Consumer desire for unnecessary features has encouraged the development of insecure and unreliable software products, said Tenable Network Security CSO Marcus Ranum, during a debate on Wednesday about software liability at the RSA security conference in San Francisco.
Ranum's discussion partner, British Telecommunications' chief technology security officer and renowned cryptographer Bruce Schneier, however argued that introducing liability for software vendors will give them an incentive to build software with security in mind.
Right now consumers support the cost of unreliable software, Schneier said, adding that software vendors won't take security seriously until it's cheaper to do it than not to do it.
Liabilities are everything, because they change the economic incentives, Schneier said. Vendors shouldn't support all costs if something goes wrong because of their software, but they shouldn't get away without paying anything either, he said.
Schneier used the automotive and financial sectors as examples of industries where introducing liabilities has led to security improvements.
Cars got safer after courts decided to hold automotive manufactures responsible for serious defects and banks have implemented credit card security systems after they started being forced to reimburse customers for credit card fraud loses, he said.
We can't rely on the ability of consumers to reward the best vendor because pretty much all of them are bad and there aren't many options, Schneier said.
Ranum agreed, but said that this is because consumers already chose the mediocre and killed the companies that actually produced reliable software in the process.
"The invisible hand of the market has done its work.
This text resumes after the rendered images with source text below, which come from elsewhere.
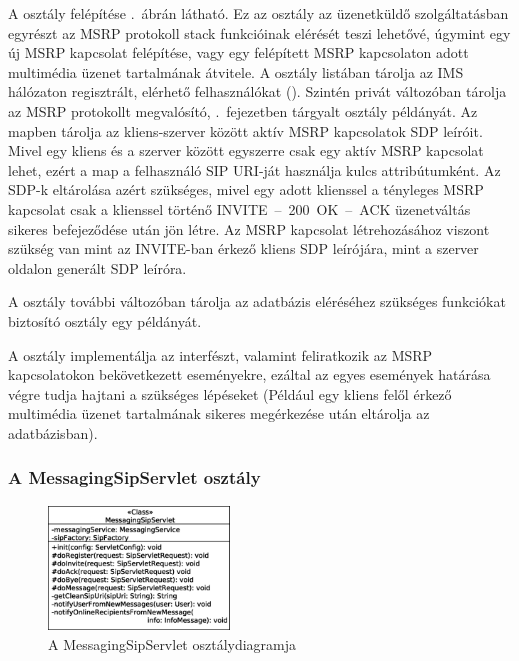 A  osztály felépítése .~ábrán látható. Ez az osztály az üzenetküldő szolgáltatásban egyrészt az MSRP protokoll stack funkcióinak elérését teszi lehetővé, úgymint egy új MSRP kapcsolat felépítése, vagy egy felépített MSRP kapcsolaton adott multimédia üzenet tartalmának átvitele. A  osztály listában tárolja az IMS hálózaton regisztrált, elérhető felhasználókat (). Szintén privát változóban tárolja az MSRP protokollt megvalósító, .~fejezetben tárgyalt  osztály példányát. Az  mapben tárolja az kliens-szerver között aktív MSRP kapcsolatok SDP leíróit. Mivel egy kliens és a szerver között egyszerre csak egy aktív MSRP kapcsolat lehet, ezért a map a felhasználó SIP URI-ját használja kulcs attribútumként. Az SDP-k eltárolása azért szükséges, mivel egy adott klienssel a tényleges MSRP kapcsolat csak a klienssel történő INVITE~--~200~OK~--~ACK üzenetváltás sikeres befejeződése után jön létre. Az MSRP kapcsolat létrehozásához viszont szükség van mint az INVITE-ban érkező kliens SDP leírójára, mint a szerver oldalon generált SDP leíróra.

A  osztály további változóban tárolja az adatbázis eléréséhez szükséges funkciókat biztosító  osztály egy példányát. 

A  osztály implementálja az  interfészt, valamint feliratkozik az MSRP kapcsolatokon bekövetkezett eseményekre, ezáltal az egyes események határása végre tudja hajtani a szükséges lépéseket (Például egy kliens felől érkező multimédia üzenet tartalmának sikeres megérkezése után eltárolja az adatbázisban).

\subsubsection*{A MessagingSipServlet osztály}
\label{sec:server_messagingsipservlet}

\begin{figure}
  \vspace{-60pt}
  \begin{center}
    \includegraphics[width=0.43\textwidth]{img/class_diagrams/server/eps/MessagingSipServlet.eps}
  \end{center}
  \vspace{-15pt}
  \captionsetup{font=scriptsize}
  \caption{A MessagingSipServlet osztálydiagramja}
   \label{fig:class_server_messagingsipservlet}
  \vspace{-10pt}
\end{figure}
Dancing pigs is all we want," Ranum said, referring to the consumer's desire for new features rather than reliability, which is expressed by them buying new product versions that are not really necessary.
The solution is not mandating liability for software vendors, because this will benefit big companies who can afford to hire good lawyers and get away with paying less, Ranum said.
Determining the damage costs that result from the use of unreliable software is also very difficult to do. "How do we value how much it cost to get hacked?" Ranum asked.
The answer to forcing vendors to take security seriously lies with manipulating the market, he said. We need to stop buying software that's bad, keep using the one we already have and refuse to upgrade until the product is solid, Ranum said.
The issue of software liability is not new and it remains to be seen if governments will eventually step in with regulation or the market will react by refusing to buy bad products.
However, people on both sides of the barricade seems to agree that, for now, vendors have little, if any, incentive to invest in the development of secure software.